_Collected data entries_
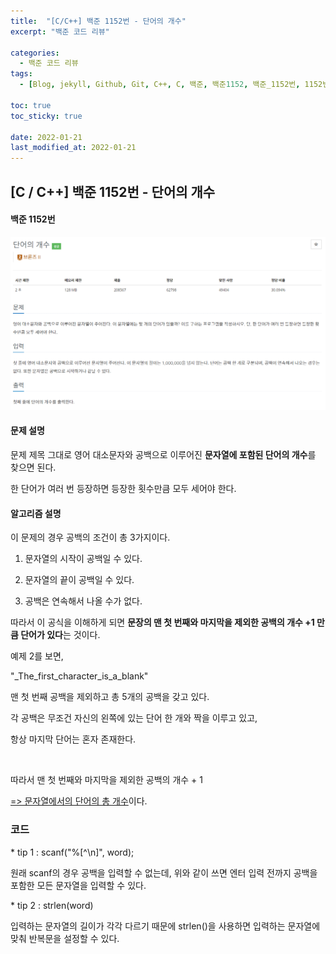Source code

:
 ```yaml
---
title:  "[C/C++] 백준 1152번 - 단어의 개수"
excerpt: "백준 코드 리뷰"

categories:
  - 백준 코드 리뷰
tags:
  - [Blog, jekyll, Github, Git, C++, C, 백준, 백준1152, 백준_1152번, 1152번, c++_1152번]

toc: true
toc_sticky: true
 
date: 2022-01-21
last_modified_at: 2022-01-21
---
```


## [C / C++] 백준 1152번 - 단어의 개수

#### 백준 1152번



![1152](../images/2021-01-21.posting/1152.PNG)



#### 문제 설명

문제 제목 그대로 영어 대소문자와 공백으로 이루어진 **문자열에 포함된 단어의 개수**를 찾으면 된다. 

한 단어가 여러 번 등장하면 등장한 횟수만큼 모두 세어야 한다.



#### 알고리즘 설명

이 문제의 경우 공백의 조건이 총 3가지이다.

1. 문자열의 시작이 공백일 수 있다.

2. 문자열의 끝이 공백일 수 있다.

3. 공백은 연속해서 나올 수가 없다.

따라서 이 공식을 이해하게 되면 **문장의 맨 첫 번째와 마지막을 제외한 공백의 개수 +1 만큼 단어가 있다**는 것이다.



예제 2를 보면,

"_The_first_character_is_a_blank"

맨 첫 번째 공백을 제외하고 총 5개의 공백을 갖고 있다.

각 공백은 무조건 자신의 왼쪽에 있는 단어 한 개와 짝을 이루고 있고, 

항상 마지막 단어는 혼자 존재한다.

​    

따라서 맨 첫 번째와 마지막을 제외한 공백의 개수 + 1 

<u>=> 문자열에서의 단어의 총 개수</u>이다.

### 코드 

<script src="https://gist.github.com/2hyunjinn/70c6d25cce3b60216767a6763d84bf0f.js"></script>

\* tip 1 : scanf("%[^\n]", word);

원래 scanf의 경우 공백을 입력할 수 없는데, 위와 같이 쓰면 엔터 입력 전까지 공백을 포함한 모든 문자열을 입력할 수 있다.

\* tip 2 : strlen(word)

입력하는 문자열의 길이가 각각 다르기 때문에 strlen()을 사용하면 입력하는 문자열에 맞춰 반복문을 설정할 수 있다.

---

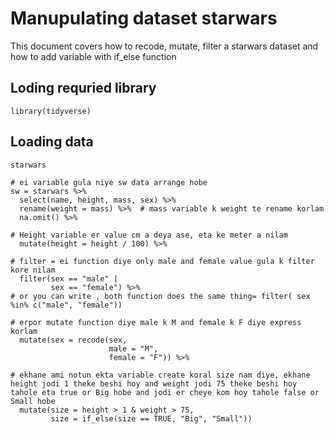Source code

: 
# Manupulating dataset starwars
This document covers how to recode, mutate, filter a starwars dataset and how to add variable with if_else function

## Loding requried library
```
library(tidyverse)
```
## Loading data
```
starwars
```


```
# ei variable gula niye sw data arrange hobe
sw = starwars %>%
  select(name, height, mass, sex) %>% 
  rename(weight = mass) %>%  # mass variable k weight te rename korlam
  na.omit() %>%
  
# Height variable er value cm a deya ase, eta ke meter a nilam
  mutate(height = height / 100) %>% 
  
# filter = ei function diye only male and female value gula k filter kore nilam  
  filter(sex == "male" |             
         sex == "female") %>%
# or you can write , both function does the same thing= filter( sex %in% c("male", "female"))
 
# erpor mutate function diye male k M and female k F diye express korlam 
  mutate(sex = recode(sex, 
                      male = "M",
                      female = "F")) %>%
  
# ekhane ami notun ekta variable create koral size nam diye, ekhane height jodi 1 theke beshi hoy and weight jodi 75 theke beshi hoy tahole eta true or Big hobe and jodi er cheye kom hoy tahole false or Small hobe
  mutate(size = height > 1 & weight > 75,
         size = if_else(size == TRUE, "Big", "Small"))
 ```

--

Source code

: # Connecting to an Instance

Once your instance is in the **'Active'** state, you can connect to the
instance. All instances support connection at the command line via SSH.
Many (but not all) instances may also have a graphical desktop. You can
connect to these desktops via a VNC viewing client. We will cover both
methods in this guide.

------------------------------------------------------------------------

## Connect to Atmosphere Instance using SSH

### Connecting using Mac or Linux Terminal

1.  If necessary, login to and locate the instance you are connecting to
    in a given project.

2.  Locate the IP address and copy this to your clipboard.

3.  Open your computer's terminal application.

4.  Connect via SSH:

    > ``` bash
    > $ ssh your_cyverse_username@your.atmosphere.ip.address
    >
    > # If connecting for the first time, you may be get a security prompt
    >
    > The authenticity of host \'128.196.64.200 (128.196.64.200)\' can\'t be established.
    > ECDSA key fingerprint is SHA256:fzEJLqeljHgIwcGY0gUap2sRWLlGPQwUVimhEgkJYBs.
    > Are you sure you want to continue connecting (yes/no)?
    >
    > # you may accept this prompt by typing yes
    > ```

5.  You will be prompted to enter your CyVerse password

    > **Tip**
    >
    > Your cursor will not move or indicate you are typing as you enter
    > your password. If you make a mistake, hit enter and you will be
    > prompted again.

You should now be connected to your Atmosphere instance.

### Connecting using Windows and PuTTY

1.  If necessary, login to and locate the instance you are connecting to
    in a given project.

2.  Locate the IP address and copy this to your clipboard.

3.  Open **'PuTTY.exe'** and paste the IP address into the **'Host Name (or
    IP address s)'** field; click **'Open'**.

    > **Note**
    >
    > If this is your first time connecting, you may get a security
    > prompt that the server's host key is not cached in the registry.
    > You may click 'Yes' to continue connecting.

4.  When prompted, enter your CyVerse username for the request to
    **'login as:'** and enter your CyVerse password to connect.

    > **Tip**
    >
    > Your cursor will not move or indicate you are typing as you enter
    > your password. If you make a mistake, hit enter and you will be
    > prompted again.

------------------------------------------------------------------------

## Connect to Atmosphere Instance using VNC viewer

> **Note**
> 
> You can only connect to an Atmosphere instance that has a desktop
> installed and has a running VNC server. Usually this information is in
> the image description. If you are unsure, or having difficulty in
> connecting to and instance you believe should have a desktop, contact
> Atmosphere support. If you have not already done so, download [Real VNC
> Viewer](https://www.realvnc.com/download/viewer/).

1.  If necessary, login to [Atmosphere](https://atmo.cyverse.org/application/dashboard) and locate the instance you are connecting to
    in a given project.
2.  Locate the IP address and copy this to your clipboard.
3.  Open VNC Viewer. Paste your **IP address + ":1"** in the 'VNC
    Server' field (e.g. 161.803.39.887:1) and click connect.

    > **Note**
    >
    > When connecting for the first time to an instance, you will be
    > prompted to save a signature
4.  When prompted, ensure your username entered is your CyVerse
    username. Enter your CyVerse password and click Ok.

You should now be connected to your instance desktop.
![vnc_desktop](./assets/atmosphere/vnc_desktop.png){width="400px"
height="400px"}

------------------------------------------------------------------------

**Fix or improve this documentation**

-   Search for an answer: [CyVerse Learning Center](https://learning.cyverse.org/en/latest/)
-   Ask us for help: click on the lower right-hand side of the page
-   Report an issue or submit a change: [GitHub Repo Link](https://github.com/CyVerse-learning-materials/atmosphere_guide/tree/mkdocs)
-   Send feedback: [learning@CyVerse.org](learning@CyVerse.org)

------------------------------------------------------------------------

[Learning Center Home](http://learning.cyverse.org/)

_What you should do_
Extract each line holding the word "filter" from the records.

_Result for this task_
This document covers how to recode, mutate, filter a starwars dataset and how to add variable with if_else function
# filter = ei function diye only male and female value gula k filter kore nilam  
  filter(sex == "male" |             
# or you can write , both function does the same thing= filter( sex %in% c("male", "female"))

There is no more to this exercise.